Sometimes when we read the Old Testament, we forget that the stories contained within them aren't meant for sheer enjoyment- a good story to be told- rather, they are there for our instruction. And even recognizing that can be hard to see when reading what seems like just another story.
I think that's how most of us read the story of Moses and Pharaoh, when Moses had to ask Pharaoh multiple times to let the Israelites leave to worship God. It appears like an ordinary story, but it's so much more than that. There's a lesson to be learned from this passage, one that is so important, it could end up sparing you great heartache down the road.
In Exodus, chapter eight, we see that Moses tries various different plagues to persuade Pharaoh to let the Israelites go. When Pharaoh has had enough of the plagues, he begs Moses to end the annoyance caused to him, and once the issue stops, he goes back to his old ways, ignoring his decision to let the Israelites go. I think that when we read this passage, we tend to think about how wishy washy he was, and we forget that many of us are exactly like Pharaoh in our relationship with God.
When tough times hit, and daunting events occur within our lives, we tend to act like Pharaoh and beg God to make things back to the way they were, when there was no hardship or future riddled with difficulties. And sometimes we bargain with God, knowing full well that's not appropriate, yet we still try it out. When God gives us our way, out of his goodness and grace, we forget all the promises we've made or even just the fact that He was gracious enough to ease our burden, and we immediately go back to living our old lives, neglecting God and only remembering Him when we need Him. It can be a vicious cycle, much like Pharaoh's cycle. God kept relenting when Pharaoh begged, but we eventually learn that there was a point in time when God finally had enough of Pharaoh's games and punished him by breaking his spirit in the death of his son. Being wishy washy and neglectful of God had its consequences.
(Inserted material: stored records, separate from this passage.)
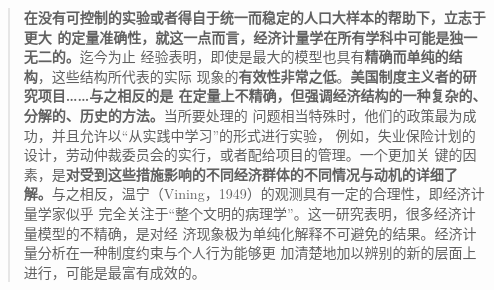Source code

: \begin{quotation}
  \textbf{在没有可控制的实验或者得自于统一而稳定的人口大样本的帮助下，立志于更大
    的定量准确性，就这一点而言，经济计量学在所有学科中可能是独一无二的。}迄今为止
  经验表明，即使是最大的模型也具有\textbf{精确而单纯的结构}，这些结构所代表的实际
  现象的\textbf{有效性非常之低}。\textbf{美国制度主义者的研究项目……与之相反的是
    在定量上不精确，但强调经济结构的一种复杂的、分解的、历史的方法。}当所要处理的
  问题相当特殊时，他们的政策最为成功，并且允许以“从实践中学习”的形式进行实验，
  例如，失业保险计划的设计，劳动仲裁委员会的实行，或者配给项目的管理。一个更加关
  键的因素，是\textbf{对受到这些措施影响的不同经济群体的不同情况与动机的详细了
    解。}与之相反，温宁（Vining，1949）的观测具有一定的合理性，即经济计量学家似乎
  完全关注于“整个文明的病理学”。这一研究表明，很多经济计量模型的不精确，是对经
  济现象极为单纯化解释不可避免的结果。经济计量分析在一种制度约束与个人行为能够更
  加清楚地加以辨别的新的层面上进行，可能是最富有成效的。
\end{quotation}

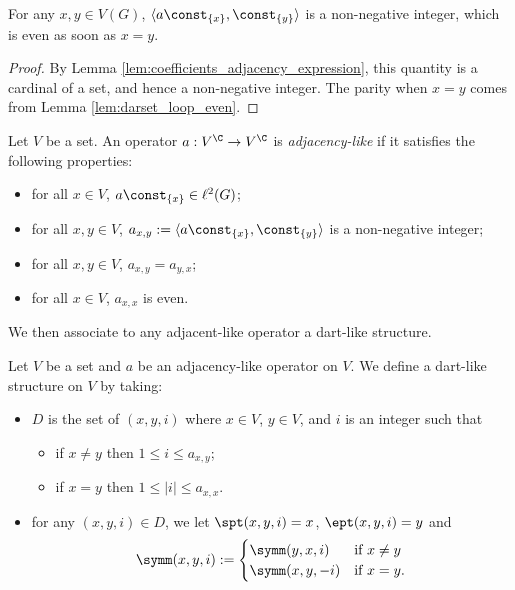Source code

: \begin{lemma}
  \label{lem:coefficients_adjacency_properties}
  For any $x, y \in V(G)$,
  $\langle a \const_{\{x\}}, \const_{\{y\}} \rangle$ is a non-negative integer,
  which is even as soon as $x=y$.
\end{lemma}

\begin{proof}
  By Lemma \ref{lem:coefficients_adjacency_expression}, this quantity is a cardinal
  of a set, and hence a non-negative integer. The parity when $x=y$ comes from Lemma
  \ref{lem:darset_loop_even}.
\end{proof}

\begin{definition}
  \label{def:adjacency_like}
  Let $V$ be a set.
  An operator $a : V^{\C} \rightarrow V^{\C}$ is \emph{adjacency-like}
  if it satisfies the following properties:
  \begin{itemize}
    \item for all $x \in V$, $a \const_{\{x\}} \in \ell^2(G)$;
    \item for all $x, y \in V$,
    $a_{x,y} := \langle a \const_{\{x\}}, \const_{\{y\}} \rangle$ is a non-negative
    integer;
    \item for all $x, y \in V$, $a_{x,y}=a_{y,x}$;
    \item for all $x \in V$, $a_{x,x}$ is even.
  \end{itemize}
\end{definition}

We then associate to any adjacent-like operator a dart-like structure.

\begin{definition}
  \label{def:dartlike_of_adjlike}
  Let $V$ be a set and $a$ be an adjacency-like operator on $V$.
  We define a dart-like structure on $V$ by taking:
  \begin{itemize}
    \item $D$ is the set of $(x,y,i)$ where $x \in V$, $y \in V$, and $i$ is an integer such that
    \begin{itemize}
      \item if $x \neq y$ then $1 \leq i \leq a_{x,y}$;
      \item if $x=y$ then $1 \leq |i| \leq a_{x,x}$.
    \end{itemize}
    \item for any $(x,y,i) \in D$, we let $\spt(x,y,i)=x$, $\ept(x,y,i)=y$ and
    \begin{equation*}
      \symm(x,y,i) := \begin{cases}
        \symm(y,x,i) & \text{if } x \neq y \\
        \symm(x,y,-i) & \text{if } x = y.
      \end{cases}
    \end{equation*}
  \end{itemize}
\end{definition}

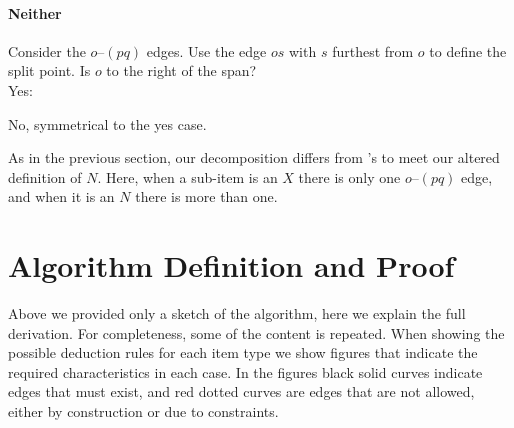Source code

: \paragraph{Neither}
Consider the $o$--$(pq)$ edges.
Use the edge $os$ with $s$ furthest from $o$ to define the split point.
Is $o$ to the right of the span? \\
Yes: \\
\begin{center}
\end{center}

\noindent
No, symmetrical to the yes case.

As in the previous section, our decomposition differs from \textcite{ec}'s to meet our altered definition of $N$.
Here, when a sub-item is an $X$ there is only one $o$--$(pq)$ edge, and when it is an $N$ there is more than one.


\section{Algorithm Definition and Proof} \label{sec:full-algorithm}

Above we provided only a sketch of the algorithm, here we explain the full derivation.
For completeness, some of the content is repeated.
When showing the possible deduction rules for each item type we show figures that indicate the required characteristics in each case.
In the figures black solid curves indicate edges that must exist, and red dotted curves are edges that are not allowed, either by construction or due to constraints.

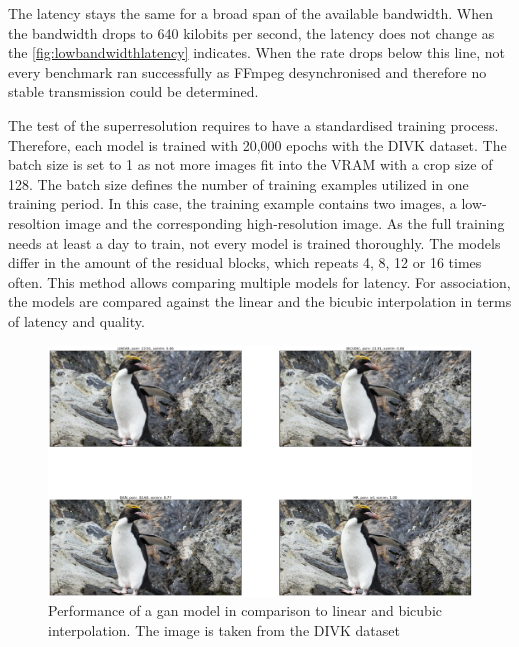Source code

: \par
The latency stays the same for a broad span of the available bandwidth. When the bandwidth drops to 640 kilobits per second, the latency does not change as the \autoref{fig:lowbandwidthlatency} indicates. When the rate drops below this line, not every benchmark ran successfully as FFmpeg desynchronised and therefore no stable transmission could be determined.
\par 
The test of the superresolution requires to have a standardised training process. Therefore, each model is trained with 20,000 epochs with the DIVK dataset. The batch size is set to 1 as not more images fit into the VRAM with a crop size of 128. The batch size defines the number of training examples utilized in one training period. In this case, the training example contains two images, a low-resoltion image and the corresponding high-resolution image. As the full training needs at least a day to train, not every model is trained thoroughly. The models differ in the amount of the residual blocks, which repeats 4, 8, 12 or 16 times often. This method allows comparing multiple models for latency. For association, the models are compared against the linear and the bicubic interpolation in terms of latency and quality.

\begin{figure}[htbp]
    \includegraphics[width=\textwidth,height=\textheight,keepaspectratio]{logos/GANPerformance.png}
    \caption{Performance of a \gls{gan} model in comparison to linear and bicubic interpolation. The image is taken from the DIVK dataset \parencite{Agustsson2017}}
    \label{fig:ganperformance}
\end{figure}

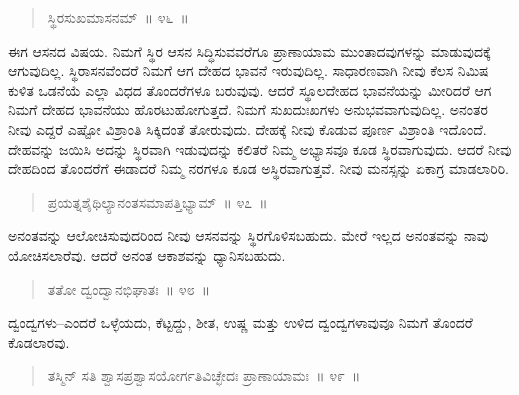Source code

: \begin{verse}
ಸ್ಥಿರಸುಖಮಾಸನಮ್​~॥ ೪೬~॥
\end{verse}

\vspace{-0.35cm}



	
ಈಗ ಆಸನದ ವಿಷಯ. ನಿಮಗೆ ಸ್ಥಿರ ಆಸನ ಸಿದ್ಧಿಸುವವರೆಗೂ ಪ್ರಾಣಾಯಾಮ ಮುಂತಾದವುಗಳನ್ನು ಮಾಡುವುದಕ್ಕೆ ಆಗುವುದಿಲ್ಲ. ಸ್ಥಿರಾಸನವೆಂದರೆ ನಿಮಗೆ ಆಗ ದೇಹದ ಭಾವನೆ ಇರುವುದಿಲ್ಲ. ಸಾಧಾರಣವಾಗಿ ನೀವು ಕೆಲಸ ನಿಮಿಷ ಕುಳಿತ ಒಡನೆಯೆ ಎಲ್ಲಾ ವಿಧದ ತೊಂದರೆಗಳೂ ಬರುವುವು. ಆದರೆ ಸ್ಥೂಲದೇಹದ ಭಾವನೆಯನ್ನು ಮೀರಿದರೆ ಆಗ ನಿಮಗೆ ದೇಹದ ಭಾವನೆಯು ಹೊರಟುಹೋಗುತ್ತದೆ. ನಿಮಗೆ ಸುಖದುಃಖಗಳು ಅನುಭವವಾಗುವುದಿಲ್ಲ. ಅನಂತರ ನೀವು ಎದ್ದರೆ ಎಷ್ಟೋ ವಿಶ್ರಾಂತಿ ಸಿಕ್ಕಿದಂತೆ ತೋರುವುದು. ದೇಹಕ್ಕೆ ನೀವು ಕೊಡುವ ಪೂರ್ಣ ವಿಶ್ರಾಂತಿ ಇದೊಂದೆ. ದೇಹವನ್ನು ಜಯಿಸಿ ಅದನ್ನು ಸ್ಥಿರವಾಗಿ ಇಡುವುದನ್ನು ಕಲಿತರೆ ನಿಮ್ಮ ಅಭ್ಯಾಸವೂ ಕೂಡ ಸ್ಥಿರವಾಗುವುದು. ಆದರೆ ನೀವು ದೇಹದಿಂದ ತೊಂದರೆಗೆ ಈಡಾದರೆ ನಿಮ್ಮ ನರಗಳೂ ಕೂಡ ಅಸ್ಥಿರವಾಗುತ್ತವೆ. ನೀವು ಮನಸ್ಸನ್ನು ಏಕಾಗ್ರ ಮಾಡಲಾರಿರಿ. 

\vspace{-0.3cm}

\begin{verse}
ಪ್ರಯತ್ನಶೈಥಿಲ್ಯಾನಂತಸಮಾಪತ್ತಿಭ್ಯಾಮ್​~॥ ೪೭~॥
\end{verse}

\vspace{-0.3cm}


ಅನಂತವನ್ನು ಆಲೋಚಿಸುವುದರಿಂದ ನೀವು ಆಸನವನ್ನು ಸ್ಥಿರಗೊಳಿಸಬಹುದು. ಮೇರೆ ಇಲ್ಲದ ಅನಂತವನ್ನು ನಾವು ಯೋಚಿಸಲಾರೆವು. ಆದರೆ ಅನಂತ ಆಕಾಶವನ್ನು ಧ್ಯಾನಿಸಬಹುದು. 

\vspace{-0.3cm}

\begin{verse}
ತತೋ ದ್ವಂದ್ವಾನಭಿಘಾತಃ~॥ ೪೮~॥
\end{verse}

\vspace{-0.3cm}


ದ್ವಂದ್ವಗಳು–ಎಂದರೆ ಒಳ್ಳೆಯದು, ಕೆಟ್ಟದ್ದು, ಶೀತ, ಉಷ್ಣ ಮತ್ತು ಉಳಿದ ದ್ವಂದ್ವಗಳಾವುವೂ ನಿಮಗೆ ತೊಂದರೆ ಕೊಡಲಾರವು. 

\vspace{-0.3cm}

\begin{verse}
ತಸ್ಮಿನ್​ ಸತಿ ಶ್ವಾಸಪ್ರಶ್ವಾಸಯೋರ್ಗತಿವಿಚ್ಛೇದಃ ಪ್ರಾಣಾಯಾಮಃ~॥ ೪೯~॥
\end{verse}


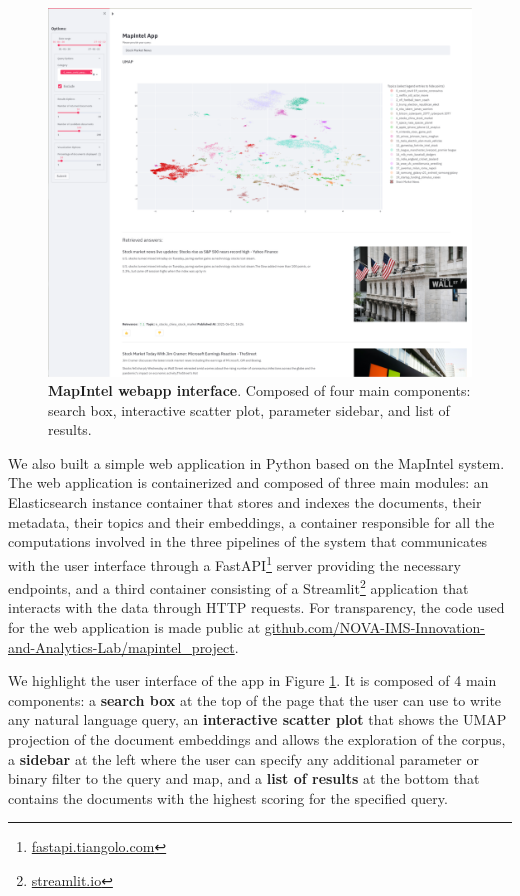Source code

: \documentclass[a4paper]{article}
\begin{document}
\begin{figure}[H]
  \centering
  \includegraphics[scale=0.45]{./assets/ui_screenshot}
  \caption{\textbf{MapIntel webapp interface}. Composed of four main components: search box, interactive scatter plot, parameter sidebar, and list of results.}
  \label{app_ui}
\end{figure}

We also built a simple web application in Python based on the MapIntel system. The web application is containerized and composed of three main modules: an Elasticsearch instance container that stores and indexes the documents, their metadata, their topics and their embeddings, a container responsible for all the computations involved in the three pipelines of the system that communicates with the user interface through a FastAPI\footnote{\href{https://fastapi.tiangolo.com/}{fastapi.tiangolo.com}} server providing the necessary endpoints, and a third container consisting of a Streamlit\footnote{\href{https://streamlit.io/}{streamlit.io}} application that interacts with the data through HTTP requests. For transparency, the code used for the web application is made public at \href{https://github.com/NOVA-IMS-Innovation-and-Analytics-Lab/mapintel_project}{github.com/NOVA-IMS-Innovation-and-Analytics-Lab/mapintel\_project}.

We highlight the user interface of the app in Figure \ref{app_ui}. It is composed of 4 main components: a \textbf{search box} at the top of the page that the user can use to write any natural language query, an \textbf{interactive scatter plot} that shows the UMAP projection of the document embeddings and allows the exploration of the corpus, a \textbf{sidebar} at the left where the user can specify any additional parameter or binary filter to the query and map, and a \textbf{list of results} at the bottom that contains the documents with the highest scoring for the specified query.
\end{document}
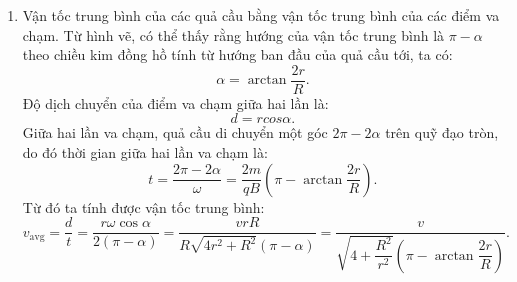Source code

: \begin{loigiai}
\begin{enumerate}[1)]
\begin{center}
    \end{center}
    \item Vận tốc trung bình của các quả cầu bằng vận tốc trung bình của các điểm va chạm. Từ hình vẽ, có thể thấy rằng hướng của vận tốc trung bình là $\pi-\alpha$ theo chiều kim đồng hồ tính từ hướng ban đầu của quả cầu tới, ta có: $$\alpha=\arctan{\dfrac{2r}{R}}.$$
    Độ dịch chuyển của điểm va chạm giữa hai lần là:
    $$d=rcos\alpha.$$
    Giữa hai lần va chạm, quả cầu di chuyển một góc $2\pi-2\alpha$ trên quỹ đạo tròn, do đó thời gian giữa hai lần va chạm là:
    $$t=\dfrac{2\pi-2\alpha}{\omega}=\dfrac{2m}{qB}\left(\pi-\arctan{\dfrac{2r}{R}}\right).$$
    Từ đó ta tính được vận tốc trung bình:
    $$v_{\mathrm{avg}}=\dfrac{d}{t}=\dfrac{r\omega\cos\alpha}{2(\pi-\alpha)}=\dfrac{vrR}{R\sqrt{4r^2+R^2}(\pi-\alpha)}=\dfrac{v}{\sqrt{4+\dfrac{R^2}{r^2}}\left(\pi-\arctan{\dfrac{2r}{R}}\right)}.$$
\end{enumerate}
\end{loigiai}


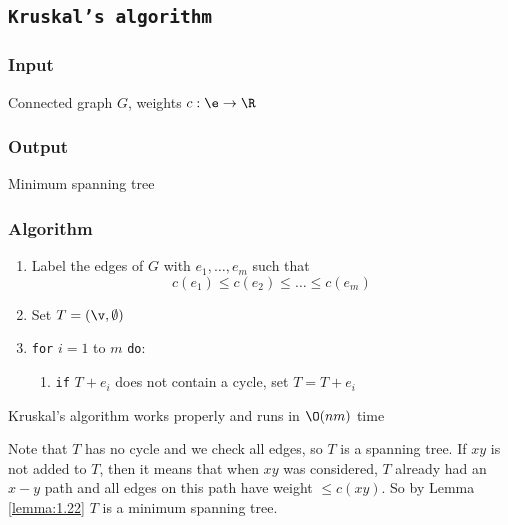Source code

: \subsection{\texttt{Kruskal's algorithm}}
\subsubsection{Input}

Connected graph $G$, weights $c: \e \rightarrow \R$

\subsubsection{Output}

Minimum spanning tree

\subsubsection{Algorithm}
\begin{enumerate}
    \item Label the edges of $G$ with $e_1, \dots, e_m$ such that
    \begin{equation*}
        c(e_1) \leq c(e_2) \leq \dots \leq c(e_m)
    \end{equation*}
    \item Set $T = (\v, \emptyset)$
    \item \texttt{for} $i = 1$ to $m$ \texttt{do}:
    \begin{enumerate}
        \item \texttt{if} $T + e_i$ does not contain a cycle, set $T = T + e_i$
    \end{enumerate}
\end{enumerate}
\begin{customtheorem}{1.23}
    \label{theorem:1.23}
    Kruskal's algorithm works properly and runs in $\O(nm)$ time
\end{customtheorem}
\begin{prf}
    Note that $T$ has no cycle and we check all edges, so $T$ is a spanning tree. If $xy$ is not added to $T$, then it means that when $xy$ was considered, $T$ already had an $x - y$ path and all edges on this path have weight $\leq c(xy)$. So by Lemma \ref{lemma:1.22} $T$ is a minimum spanning tree.
\end{prf}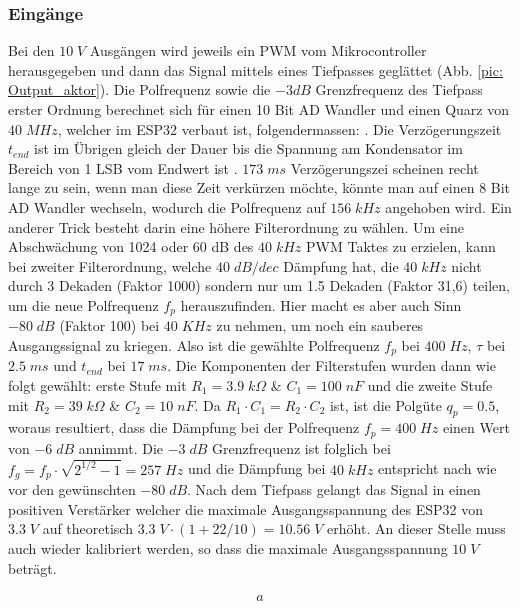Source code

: \subsubsection{Eingänge}
Bei den $10\;V$ Ausgängen wird jeweils ein PWM vom Mikrocontroller herausgegeben und dann das Signal mittels eines Tiefpasses geglättet (Abb. \ref{pic: Output_aktor}). Die Polfrequenz sowie die $-3dB$ Grenzfrequenz des Tiefpass erster Ordnung berechnet sich für einen 10 Bit AD Wandler und einen Quarz von $40\;MHz$, welcher im ESP32 verbaut ist, folgendermassen: . Die Verzögerungszeit $t_{end}$ ist im Übrigen gleich der Dauer bis die Spannung am Kondensator im Bereich von 1 LSB vom Endwert ist \cite{ronald_locher_2017}. $173\;ms$ Verzögerungszei scheinen recht lange zu sein, wenn man diese Zeit verkürzen möchte, könnte man auf einen 8 Bit AD Wandler wechseln, wodurch die Polfrequenz auf $156\;kHz$ angehoben wird. Ein anderer Trick besteht darin eine höhere Filterordnung zu wählen. Um eine Abschwächung von 1024 oder 60 dB des $40\;kHz$ PWM Taktes zu erzielen, kann bei zweiter Filterordnung, welche $40\;dB/dec$ Dämpfung hat, die $40\;kHz$ nicht durch 3 Dekaden (Faktor 1000) sondern nur um 1.5 Dekaden (Faktor 31,6) teilen, um die neue Polfrequenz $f_p$ herauszufinden. Hier macht es aber auch Sinn $-80\;dB$ (Faktor 100) bei $40\;KHz$ zu nehmen, um noch ein sauberes Ausgangssignal zu kriegen. Also ist die gewählte Polfrequenz $f_p$ bei $400\;Hz$, $\tau$ bei $2.5\;ms$ und $ t_{end}$ bei $17\;ms$. Die Komponenten der Filterstufen wurden dann wie folgt gewählt: erste Stufe mit $R_1 = 3.9\;k \Omega $ \& $C_1 = 100\;nF$ und die zweite Stufe mit $R_2 = 39\;k \Omega $ \& $C_2 = 10\;nF$. Da $R_1 \cdot C_1 = R_2 \cdot C_2$ ist, ist die Polgüte $q_p = 0.5$, woraus resultiert, dass die Dämpfung bei der Polfrequenz $f_p = 400\;Hz$ einen Wert von $-6\;dB$ annimmt. Die $-3\;dB$ Grenzfrequenz ist folglich bei $f_g = f_p \cdot \sqrt{2^{1/2}-1} = 257\;Hz$ \cite{miller_rc-glied_nodate} und die Dämpfung bei $40\;kHz$ entspricht nach wie vor den gewünschten $-80\;dB$. Nach dem Tiefpass gelangt das Signal in einen positiven Verstärker welcher die maximale Ausgangsspannung des ESP32 von $3.3\;V$ auf theoretisch $ 3.3\;V \cdot (1+ 22/10) = 10.56\;V$ erhöht. An dieser Stelle muss auch wieder kalibriert werden, so dass die maximale Ausgangsspannung $10\;V$ beträgt.

\begin{align}
a
\end{align}


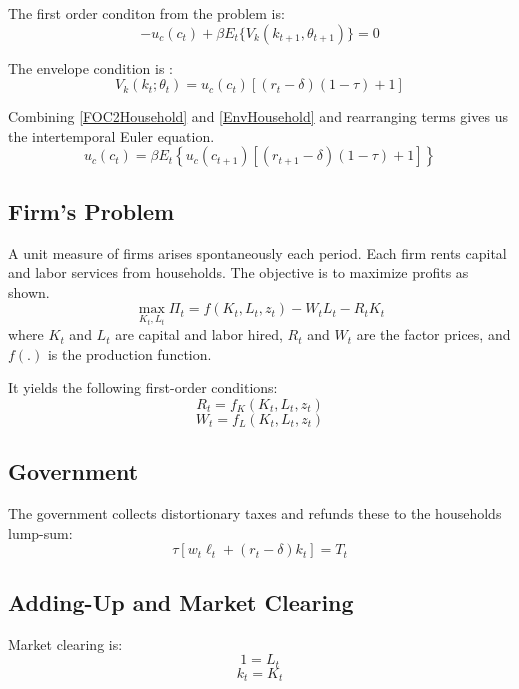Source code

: \documentclass[letterpaper,12pt]{article}
\theoremstyle{definition}
\begin{document}
\begin{spacing}{1.5}
		The first order conditon from the problem is:
		\begin{equation}\label{FOC2Household}
		 -u_c(c_t) + \beta E_t\{V_k(k_{t+1},\theta_{t+1})\} = 0
		\end{equation}

		The envelope condition is :
		\begin{equation}\label{EnvHousehold}
		V_k(k_t;\theta_t) = u_c(c_t)[(r_t-\delta)(1-\tau)+1]
		\end{equation}

		Combining \eqref{FOC2Household} and \eqref{EnvHousehold} and rearranging terms gives us the intertemporal Euler equation.
		\begin{equation}\label{Euler2Household}
		u_c(c_t) = \beta E_t\left\{ u_c(c_{t+1})[(r_{t+1}-\delta)(1-\tau)+1] \right\}
		\end{equation}

	\subsection{Firm's Problem}
		A unit measure of firms arises spontaneously each period. Each firm rents capital and labor services from households. The objective is to maximize profits as shown.
		\begin{equation}
		\max_{K_t,L_t} \Pi_t = f(K_t,L_t,z_t) - W_tL_t-R_tK_t \nonumber
		\end{equation}
		where $K_t$ and $L_t$ are capital and labor hired, $R_t$ and $W_t$ are the factor prices, and $f(.)$ is the production function.

		It yields the following first-order conditions:
		\begin{equation}
		R_t = f_K(K_t,L_t,z_t)
		\end{equation}
		\begin{equation}
		W_t = f_L(K_t,L_t,z_t)
		\end{equation}

	\subsection{Government}
		The government collects distortionary taxes and refunds these to the households lump-sum:
		\begin{equation}\label{GovtBC2Firm}
		\tau \left[w_t\ell_t+(r_t-\delta)k_t\right] = T_t
		\end{equation}

		\subsection{Adding-Up and Market Clearing}
		Market clearing is:
		\begin{equation}\label{LAdd}
		1 = L_t
		\end{equation}
		\begin{equation}\label{KAdd}
		k_t = K_t
		\end{equation}


\end{spacing}
\end{document}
The same applies to us. God is a wonderful God full of grace, but that does not mean we should test Him. We need to remember that when we were first saved, we promised to devote our lives to Him. When we keep that goal in mind, we don't have to worry about being like Pharaoh, for we will always be leaning on Him in the good and the bad times.
Perhaps you're pulling a Pharaoh right now. Remember the end result for him. What can you do right now to intentionally live for God on a daily basis? If you have to set alarms, give yourself reminders, or create a schedule in order to make God a larger part of your day, do so. God is worthy of our constant worship and nothing less. We must do our part as servants and devote all of our time and energy into honoring and glorifying this God who saved us when we didn't deserve it. He deserves no less than our best.